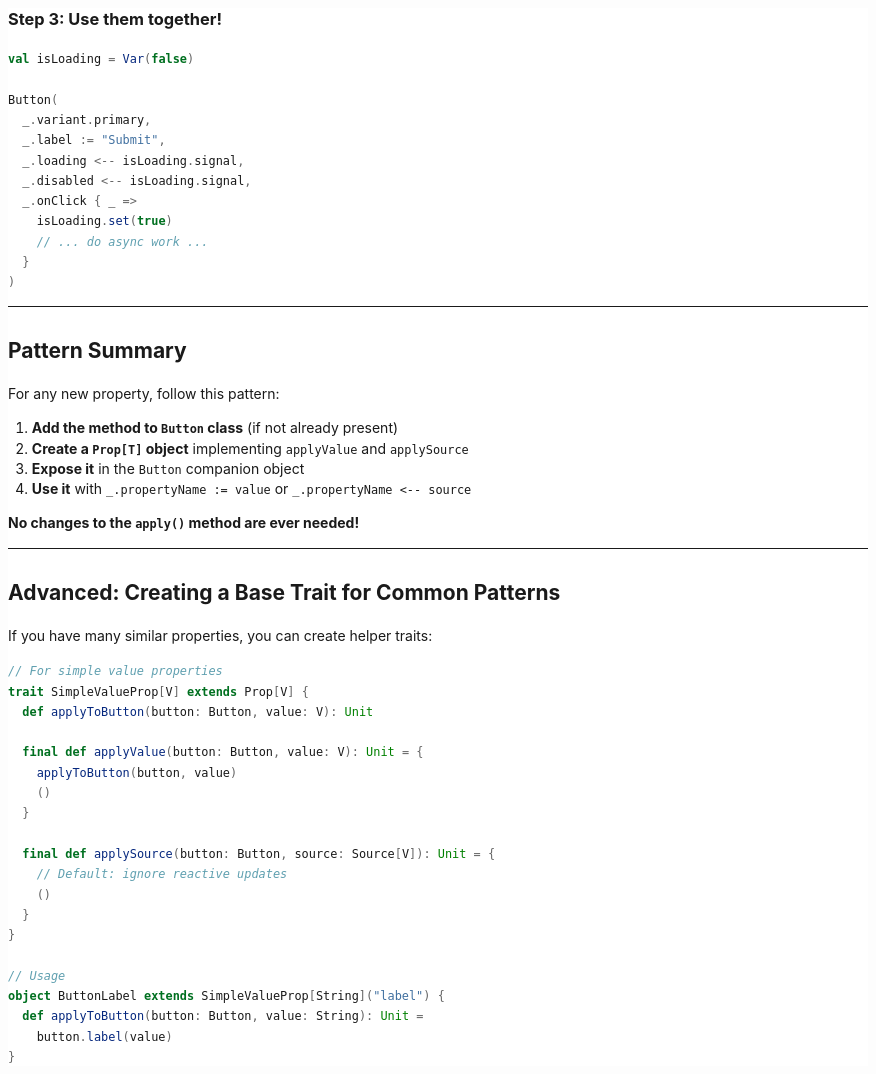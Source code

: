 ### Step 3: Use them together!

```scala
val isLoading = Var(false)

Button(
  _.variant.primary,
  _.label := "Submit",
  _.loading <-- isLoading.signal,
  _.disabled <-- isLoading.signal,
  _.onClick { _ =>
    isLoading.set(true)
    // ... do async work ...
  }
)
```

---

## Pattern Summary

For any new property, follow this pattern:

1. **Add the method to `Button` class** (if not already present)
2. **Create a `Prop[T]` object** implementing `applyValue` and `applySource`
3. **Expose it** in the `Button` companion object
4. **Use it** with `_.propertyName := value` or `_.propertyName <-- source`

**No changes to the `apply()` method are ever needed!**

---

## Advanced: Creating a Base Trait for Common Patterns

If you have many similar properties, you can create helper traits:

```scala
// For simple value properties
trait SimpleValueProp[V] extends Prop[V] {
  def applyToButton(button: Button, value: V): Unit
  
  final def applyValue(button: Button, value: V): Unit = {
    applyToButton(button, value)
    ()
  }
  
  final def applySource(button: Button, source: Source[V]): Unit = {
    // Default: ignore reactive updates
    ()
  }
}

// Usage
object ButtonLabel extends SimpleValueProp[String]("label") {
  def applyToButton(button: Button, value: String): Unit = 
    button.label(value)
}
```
============================================================
Problem statement: Every line above that holds the word "method" is to be found and copied.

Task response:
1. **Add the method to `Button` class** (if not already present)
**No changes to the `apply()` method are ever needed!**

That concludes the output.